» Problem to solve
The entries below are to be printed again word for word.

Top of Records for the exercise

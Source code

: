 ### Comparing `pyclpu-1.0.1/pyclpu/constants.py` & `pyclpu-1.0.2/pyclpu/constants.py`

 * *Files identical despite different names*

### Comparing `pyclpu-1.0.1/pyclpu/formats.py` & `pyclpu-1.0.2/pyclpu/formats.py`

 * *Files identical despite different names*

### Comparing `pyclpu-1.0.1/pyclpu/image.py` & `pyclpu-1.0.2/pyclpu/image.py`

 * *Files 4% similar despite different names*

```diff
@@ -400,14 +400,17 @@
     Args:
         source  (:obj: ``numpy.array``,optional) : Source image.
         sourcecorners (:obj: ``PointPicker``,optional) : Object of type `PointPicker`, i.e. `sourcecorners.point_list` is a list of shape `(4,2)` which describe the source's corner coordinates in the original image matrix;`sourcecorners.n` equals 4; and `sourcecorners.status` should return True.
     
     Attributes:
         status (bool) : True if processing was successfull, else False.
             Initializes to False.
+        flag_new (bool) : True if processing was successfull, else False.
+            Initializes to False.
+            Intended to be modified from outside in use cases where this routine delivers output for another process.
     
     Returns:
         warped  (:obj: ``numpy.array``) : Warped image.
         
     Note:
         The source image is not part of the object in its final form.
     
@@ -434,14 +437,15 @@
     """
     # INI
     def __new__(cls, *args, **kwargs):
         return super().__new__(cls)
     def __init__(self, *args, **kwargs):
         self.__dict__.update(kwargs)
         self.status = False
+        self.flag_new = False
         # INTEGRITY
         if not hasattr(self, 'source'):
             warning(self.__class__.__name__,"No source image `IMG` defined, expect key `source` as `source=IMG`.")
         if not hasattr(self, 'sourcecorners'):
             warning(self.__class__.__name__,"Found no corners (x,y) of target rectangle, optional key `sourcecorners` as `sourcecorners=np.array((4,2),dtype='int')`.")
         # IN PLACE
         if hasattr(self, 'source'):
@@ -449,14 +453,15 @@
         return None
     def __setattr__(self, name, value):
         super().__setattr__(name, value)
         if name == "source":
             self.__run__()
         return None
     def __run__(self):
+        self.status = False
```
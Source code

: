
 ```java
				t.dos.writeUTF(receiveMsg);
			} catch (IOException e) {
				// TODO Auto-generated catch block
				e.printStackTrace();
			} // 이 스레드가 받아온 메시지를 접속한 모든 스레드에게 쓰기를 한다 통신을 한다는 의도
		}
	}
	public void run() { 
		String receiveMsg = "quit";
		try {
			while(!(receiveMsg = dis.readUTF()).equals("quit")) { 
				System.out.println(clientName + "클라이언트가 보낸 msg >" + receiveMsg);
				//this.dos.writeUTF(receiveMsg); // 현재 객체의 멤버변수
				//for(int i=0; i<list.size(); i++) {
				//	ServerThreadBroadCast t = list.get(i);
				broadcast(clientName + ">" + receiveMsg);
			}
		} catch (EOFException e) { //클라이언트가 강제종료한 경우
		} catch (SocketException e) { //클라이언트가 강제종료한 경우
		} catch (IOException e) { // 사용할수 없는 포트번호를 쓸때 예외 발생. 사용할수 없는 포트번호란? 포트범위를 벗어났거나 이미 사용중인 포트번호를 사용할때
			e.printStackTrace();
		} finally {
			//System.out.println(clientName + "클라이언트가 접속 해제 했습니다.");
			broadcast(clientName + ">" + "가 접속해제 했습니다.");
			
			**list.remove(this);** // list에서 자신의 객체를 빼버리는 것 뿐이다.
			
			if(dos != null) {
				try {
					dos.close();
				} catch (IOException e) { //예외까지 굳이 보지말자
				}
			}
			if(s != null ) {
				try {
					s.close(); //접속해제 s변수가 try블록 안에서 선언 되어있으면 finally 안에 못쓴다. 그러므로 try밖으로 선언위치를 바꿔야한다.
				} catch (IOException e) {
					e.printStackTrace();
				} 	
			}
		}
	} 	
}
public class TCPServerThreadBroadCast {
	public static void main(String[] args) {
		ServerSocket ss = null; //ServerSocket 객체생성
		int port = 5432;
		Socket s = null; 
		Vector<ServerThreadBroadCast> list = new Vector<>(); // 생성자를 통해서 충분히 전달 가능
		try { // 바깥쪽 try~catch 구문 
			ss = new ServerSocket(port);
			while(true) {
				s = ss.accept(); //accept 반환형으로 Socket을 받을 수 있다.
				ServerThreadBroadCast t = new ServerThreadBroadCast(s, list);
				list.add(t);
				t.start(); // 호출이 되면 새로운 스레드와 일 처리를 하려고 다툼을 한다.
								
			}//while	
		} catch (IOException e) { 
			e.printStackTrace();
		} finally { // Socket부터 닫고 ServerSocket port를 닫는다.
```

Bottom of Records for the exercise

» Answer to the exercise
Source code

: ### Comparing `pyclpu-1.0.1/pyclpu/constants.py` & `pyclpu-1.0.2/pyclpu/constants.py`

 * *Files identical despite different names*

### Comparing `pyclpu-1.0.1/pyclpu/formats.py` & `pyclpu-1.0.2/pyclpu/formats.py`

 * *Files identical despite different names*

### Comparing `pyclpu-1.0.1/pyclpu/image.py` & `pyclpu-1.0.2/pyclpu/image.py`

 * *Files 4% similar despite different names*

```diff
@@ -400,14 +400,17 @@
     Args:
         source  (:obj: ``numpy.array``,optional) : Source image.
         sourcecorners (:obj: ``PointPicker``,optional) : Object of type `PointPicker`, i.e. `sourcecorners.point_list` is a list of shape `(4,2)` which describe the source's corner coordinates in the original image matrix;`sourcecorners.n` equals 4; and `sourcecorners.status` should return True.
     
     Attributes:
         status (bool) : True if processing was successfull, else False.
             Initializes to False.
+        flag_new (bool) : True if processing was successfull, else False.
+            Initializes to False.
+            Intended to be modified from outside in use cases where this routine delivers output for another process.
     
     Returns:
         warped  (:obj: ``numpy.array``) : Warped image.
         
     Note:
         The source image is not part of the object in its final form.
     
@@ -434,14 +437,15 @@
     """
     # INI
     def __new__(cls, *args, **kwargs):
         return super().__new__(cls)
     def __init__(self, *args, **kwargs):
         self.__dict__.update(kwargs)
         self.status = False
+        self.flag_new = False
         # INTEGRITY
         if not hasattr(self, 'source'):
             warning(self.__class__.__name__,"No source image `IMG` defined, expect key `source` as `source=IMG`.")
         if not hasattr(self, 'sourcecorners'):
             warning(self.__class__.__name__,"Found no corners (x,y) of target rectangle, optional key `sourcecorners` as `sourcecorners=np.array((4,2),dtype='int')`.")
         # IN PLACE
         if hasattr(self, 'source'):
@@ -449,14 +453,15 @@
         return None
     def __setattr__(self, name, value):
         super().__setattr__(name, value)
         if name == "source":
             self.__run__()
         return None
     def __run__(self):
+        self.status = False
```
Source code

:
 ```java
				t.dos.writeUTF(receiveMsg);
			} catch (IOException e) {
				// TODO Auto-generated catch block
				e.printStackTrace();
			} // 이 스레드가 받아온 메시지를 접속한 모든 스레드에게 쓰기를 한다 통신을 한다는 의도
		}
	}
	public void run() { 
		String receiveMsg = "quit";
		try {
			while(!(receiveMsg = dis.readUTF()).equals("quit")) { 
				System.out.println(clientName + "클라이언트가 보낸 msg >" + receiveMsg);
				//this.dos.writeUTF(receiveMsg); // 현재 객체의 멤버변수
				//for(int i=0; i<list.size(); i++) {
				//	ServerThreadBroadCast t = list.get(i);
				broadcast(clientName + ">" + receiveMsg);
			}
		} catch (EOFException e) { //클라이언트가 강제종료한 경우
		} catch (SocketException e) { //클라이언트가 강제종료한 경우
		} catch (IOException e) { // 사용할수 없는 포트번호를 쓸때 예외 발생. 사용할수 없는 포트번호란? 포트범위를 벗어났거나 이미 사용중인 포트번호를 사용할때
			e.printStackTrace();
		} finally {
			//System.out.println(clientName + "클라이언트가 접속 해제 했습니다.");
			broadcast(clientName + ">" + "가 접속해제 했습니다.");
			
			**list.remove(this);** // list에서 자신의 객체를 빼버리는 것 뿐이다.
			
			if(dos != null) {
				try {
					dos.close();
				} catch (IOException e) { //예외까지 굳이 보지말자
				}
			}
			if(s != null ) {
				try {
					s.close(); //접속해제 s변수가 try블록 안에서 선언 되어있으면 finally 안에 못쓴다. 그러므로 try밖으로 선언위치를 바꿔야한다.
				} catch (IOException e) {
					e.printStackTrace();
				} 	
			}
		}
	} 	
}
public class TCPServerThreadBroadCast {
	public static void main(String[] args) {
		ServerSocket ss = null; //ServerSocket 객체생성
		int port = 5432;
		Socket s = null; 
		Vector<ServerThreadBroadCast> list = new Vector<>(); // 생성자를 통해서 충분히 전달 가능
		try { // 바깥쪽 try~catch 구문 
			ss = new ServerSocket(port);
			while(true) {
				s = ss.accept(); //accept 반환형으로 Socket을 받을 수 있다.
				ServerThreadBroadCast t = new ServerThreadBroadCast(s, list);
				list.add(t);
				t.start(); // 호출이 되면 새로운 스레드와 일 처리를 하려고 다툼을 한다.
								
			}//while	
		} catch (IOException e) { 
			e.printStackTrace();
		} finally { // Socket부터 닫고 ServerSocket port를 닫는다.
```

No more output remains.